FOLKLORE AND LEGENDS
They are a people full of legends and fantastic stories and tales of family traditions. Fairies' stories, goblins, and spirits of the forests, as the Korrigans, spirits of grotesque and disgusting form destined to guard the treasures of the hills. Inside their mythological stories, they preserve the King Arthur's legend, with Merlin and the Knights of the Round Table.
In the prehistory, the former Bretons - who were not Celtic, but a people of laborious nomad shepherds, found, in their first settlements, the Armorica . About the years 3000 to 1800 B.C. there appear the first sedentary farmers who construct the mysterious dolmens and megaliths. In the Bronze Age, (1800 to 600 B.C.) the armoricans already are prosperous and trade jewels and products of bronze with their neighbors: Scandinavian, German, Iberian, etc. In the 5th century B.C. (Iron Age), the Celts, Germanic people from Central Europe, invade Armorica and there bring with them the iron, precious metals and an important military development, as well as organized armies, and also their language and their customs, giving origin to the Gauls, as they were called by the Romans.
In 56 B.C. Julius Caesar invades the region and it becomes a Roman province, the "Galia Lugdunensis".
At the retreat of the Romans, at the 5th Century, Great Britain, which had been invaded by the Anglo-Saxons, initiates an immense emigration of their Celtic population, crossing the English Channel and coming to the peninsula, named after that invasion "Brittany" (Bretagne) and their inhabitants, Bretons. There are still many similarities between people from the South of England and Bretons, like their ethnical features, their dialects, their music, musical instruments, and even their last names.
At that time begins another political and religious organization, with the insertion of Irish Roman christianity. From that age comes to us the King Arthurs' legend.
In the 7th and 8th century several principalities are formed, until they fall all under the power of the Franks under Charlemagne's reign. In 846, the duke Nominoe obtains, after several battles, the independence of Brittany. During the second half of the 9th century, the Bretons recognized the government of Norman dukes. In 922, Geoffrey, count of Rennes, was proclaimed Duke of Brittany. In 1066 William the Conqueror, Norman duke, invades England, and French Normans will ruleover there for more than 400 years. Around 2000 Bretons came along with him.

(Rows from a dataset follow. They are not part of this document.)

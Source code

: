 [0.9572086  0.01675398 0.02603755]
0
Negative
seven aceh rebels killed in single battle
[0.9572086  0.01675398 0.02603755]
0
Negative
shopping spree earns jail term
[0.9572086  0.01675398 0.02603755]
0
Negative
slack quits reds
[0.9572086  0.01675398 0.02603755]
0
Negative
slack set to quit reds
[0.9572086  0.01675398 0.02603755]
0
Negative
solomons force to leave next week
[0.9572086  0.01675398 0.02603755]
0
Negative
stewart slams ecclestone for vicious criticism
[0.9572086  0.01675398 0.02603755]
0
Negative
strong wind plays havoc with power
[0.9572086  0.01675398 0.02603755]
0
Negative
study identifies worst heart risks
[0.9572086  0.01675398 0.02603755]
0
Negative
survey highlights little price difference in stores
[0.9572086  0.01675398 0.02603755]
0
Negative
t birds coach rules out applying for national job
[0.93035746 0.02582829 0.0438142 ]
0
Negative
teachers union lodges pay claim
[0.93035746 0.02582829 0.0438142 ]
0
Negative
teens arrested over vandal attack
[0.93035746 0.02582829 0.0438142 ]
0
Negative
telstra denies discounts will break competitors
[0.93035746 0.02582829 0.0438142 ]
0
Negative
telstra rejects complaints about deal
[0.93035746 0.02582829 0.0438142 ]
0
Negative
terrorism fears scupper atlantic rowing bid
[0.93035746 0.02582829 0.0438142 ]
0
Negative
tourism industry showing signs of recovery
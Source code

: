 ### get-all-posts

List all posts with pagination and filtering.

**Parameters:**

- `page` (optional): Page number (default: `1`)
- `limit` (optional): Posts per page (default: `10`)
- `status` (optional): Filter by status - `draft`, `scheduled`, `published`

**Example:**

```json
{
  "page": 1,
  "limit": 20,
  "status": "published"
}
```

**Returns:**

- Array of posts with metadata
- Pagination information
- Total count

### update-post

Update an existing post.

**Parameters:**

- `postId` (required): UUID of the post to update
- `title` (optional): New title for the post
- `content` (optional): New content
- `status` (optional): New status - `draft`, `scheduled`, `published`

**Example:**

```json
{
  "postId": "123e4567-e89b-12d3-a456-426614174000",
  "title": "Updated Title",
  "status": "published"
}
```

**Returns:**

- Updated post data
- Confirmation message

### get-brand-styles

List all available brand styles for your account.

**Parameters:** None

In 1171 the duchy of Brittany passed, through a matrimonial alliance, to Geoffrey Plantagenet, Norman prince, son of Henry the 2nd. of England. By then the capital of the duchy was Nantes. The 14th and 15th centuries marked the heighest point of the Breton civilization. After long periods of fights with the Frenchmen, towards the end of the 15th century the Duchess Anne of Brittany agrees to marry the King of France, Charles the VIII.
DUCHESS ANNE OF BRITTANY
By Josette Solan
And here we have the most popular historical character of Brittany.
She is the Duchess Anne of Brittany, born on January 25th, 1477 in Nantes. She was twice Queen of France (with Charles the VIII and then with Louis XII). She was daughter of Francis II, sovereign Duke of Brittany and of Margaret de Foix, Princess of Navarre.
The Duke of Brittany, Francis II, not having male children as inheritors, makes recognize her daughter Anne a heiress of the Duchy in 1486.
She is emphatically placed in the collective memory of the Bretons, on having done a strong defense of the Duchy of Brittany of the neighbor regions. But after her death, in 1514, Brittany was annexed to France.
She had 5 children with the King Charles VIII and 8 children with the King Louis XII (only 2 of all of them survived).
The queen contributed immensely to the progress of the sea-coast of France. Twelve crafts of line were constructed and equipped under her command during the expedition of the Christian princes against the Turkish Empire. On the other hand, she was not only prominent for her political talent and her energy, being in addition one of the most illustrated women of her age.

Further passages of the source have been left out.